Output every line of the material exactly, omitting images.

—————

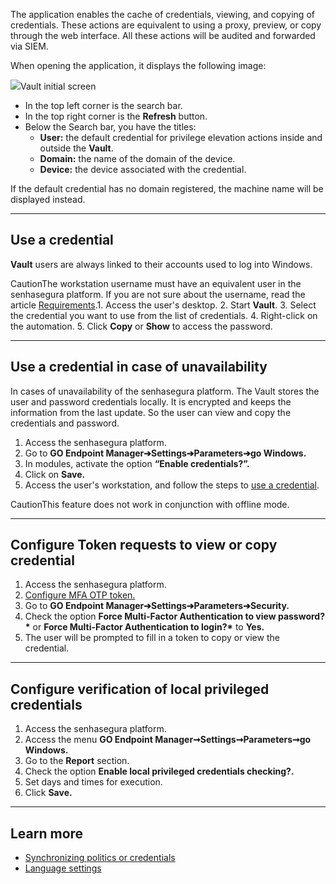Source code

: The application enables the cache of credentials, viewing, and copying of credentials. These actions are equivalent to using a proxy, preview, or copy through the web interface. All these actions will be audited and forwarded via SIEM.

When opening the application, it displays the following image:

![](https://cdn.document360.io/5a1d58df-64ce-42a2-8b23-688477d32f33/Images/Documentation/image-1674593130660.png)Vault initial screen 

* In the top left corner is the search bar.
* In the top right corner is the **Refresh** button.
* Below the Search bar, you have the titles:
	+ **User:** the default credential for privilege elevation actions inside and outside the **Vault**.
	+ **Domain:** the name of the domain of the device.
	+ **Device:** the device associated with the credential.

If the default credential has no domain registered, the machine name will be displayed instead.

---

## Use a credential

**Vault** users are always linked to their accounts used to log into Windows.

CautionThe workstation username must have an equivalent user in the senhasegura platform. If you are not sure about the username, read the article [Requirements](/v3-32/docs/go-endpoint-manager-windows-install).1. Access the user's desktop.
2. Start **Vault**.
3. Select the credential you want to use from the list of credentials.
4. Right\-click on the automation.
5. Click **Copy** or **Show** to access the password.



---

## Use a credential in case of unavailability

In cases of unavailability of the senhasegura platform. The Vault stores the user and password credentials locally. It is encrypted and keeps the information from the last update. So the user can view and copy the credentials and password.

1. Access the senhasegura platform.
2. Go to **GO Endpoint Manager➔Settings➔Parameters➔go Windows.**
3. In modules, activate the option **“Enable credentials?”.**
4. Click on **Save.**
5. Access the user's workstation, and follow the steps to [use a credential](https://docs.senhasegura.io/v3-32/docs/en/go-endpoint-manager-windows-agent-vault#use-a-credential).

CautionThis feature does not work in conjunction with offline mode.  


  




---

## Configure Token requests to view or copy credential

1. Access the senhasegura platform.
2. [Configure MFA OTP token.](https://docs.senhasegura.io/v3-32/docs/en/go-endpoint-manager-windows-token-mfa-otp#configure-token-mfa-otp)
3. Go to **GO Endpoint Manager➔Settings➔Parameters➔Security.**
4. Check the option **Force Multi\-Factor Authentication to view password?\*** or **Force Multi\-Factor Authentication to login?\*** to **Yes.**
5. The user will be prompted to fill in a token to copy or view the credential.



---

## Configure verification of local privileged credentials

1. Access the senhasegura platform.
2. Access the menu **GO Endpoint Manager➞Settings➞Parameters➞go Windows.**
3. Go to the **Report** section.
4. Check the option **Enable local privileged credentials checking?.**
5. Set days and times for execution.
6. Click **Save.**



---

## Learn more

* [Synchronizing politics or credentials](/v3-32/docs/go-endpoint-manager-windows-agent-core#synchronizing-politics-or-credentials)
* [Language settings](/v3-32/docs/go-endpoint-manager-windows-agent-core#language-settings)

—————

▶ Answer box:
Source code

: The application enables the cache of credentials, viewing, and copying of credentials. These actions are equivalent to using a proxy, preview, or copy through the web interface. All these actions will be audited and forwarded via SIEM.

When opening the application, it displays the following image:

![](https://cdn.document360.io/5a1d58df-64ce-42a2-8b23-688477d32f33/Images/Documentation/image-1674593130660.png)Vault initial screen 

* In the top left corner is the search bar.
* In the top right corner is the **Refresh** button.
* Below the Search bar, you have the titles:
	+ **User:** the default credential for privilege elevation actions inside and outside the **Vault**.
	+ **Domain:** the name of the domain of the device.
	+ **Device:** the device associated with the credential.

If the default credential has no domain registered, the machine name will be displayed instead.

---

## Use a credential

**Vault** users are always linked to their accounts used to log into Windows.

CautionThe workstation username must have an equivalent user in the senhasegura platform. If you are not sure about the username, read the article [Requirements](/v3-32/docs/go-endpoint-manager-windows-install).1. Access the user's desktop.
2. Start **Vault**.
3. Select the credential you want to use from the list of credentials.
4. Right\-click on the automation.
5. Click **Copy** or **Show** to access the password.



---

## Use a credential in case of unavailability

In cases of unavailability of the senhasegura platform. The Vault stores the user and password credentials locally. It is encrypted and keeps the information from the last update. So the user can view and copy the credentials and password.

1. Access the senhasegura platform.
2. Go to **GO Endpoint Manager➔Settings➔Parameters➔go Windows.**
3. In modules, activate the option **“Enable credentials?”.**
4. Click on **Save.**
5. Access the user's workstation, and follow the steps to [use a credential](https://docs.senhasegura.io/v3-32/docs/en/go-endpoint-manager-windows-agent-vault#use-a-credential).

CautionThis feature does not work in conjunction with offline mode.  


  




---

## Configure Token requests to view or copy credential

1. Access the senhasegura platform.
2. [Configure MFA OTP token.](https://docs.senhasegura.io/v3-32/docs/en/go-endpoint-manager-windows-token-mfa-otp#configure-token-mfa-otp)
3. Go to **GO Endpoint Manager➔Settings➔Parameters➔Security.**
4. Check the option **Force Multi\-Factor Authentication to view password?\*** or **Force Multi\-Factor Authentication to login?\*** to **Yes.**
5. The user will be prompted to fill in a token to copy or view the credential.



---

## Configure verification of local privileged credentials

1. Access the senhasegura platform.
2. Access the menu **GO Endpoint Manager➞Settings➞Parameters➞go Windows.**
3. Go to the **Report** section.
4. Check the option **Enable local privileged credentials checking?.**
5. Set days and times for execution.
6. Click **Save.**



---

## Learn more

* [Synchronizing politics or credentials](/v3-32/docs/go-endpoint-manager-windows-agent-core#synchronizing-politics-or-credentials)
* [Language settings](/v3-32/docs/go-endpoint-manager-windows-agent-core#language-settings)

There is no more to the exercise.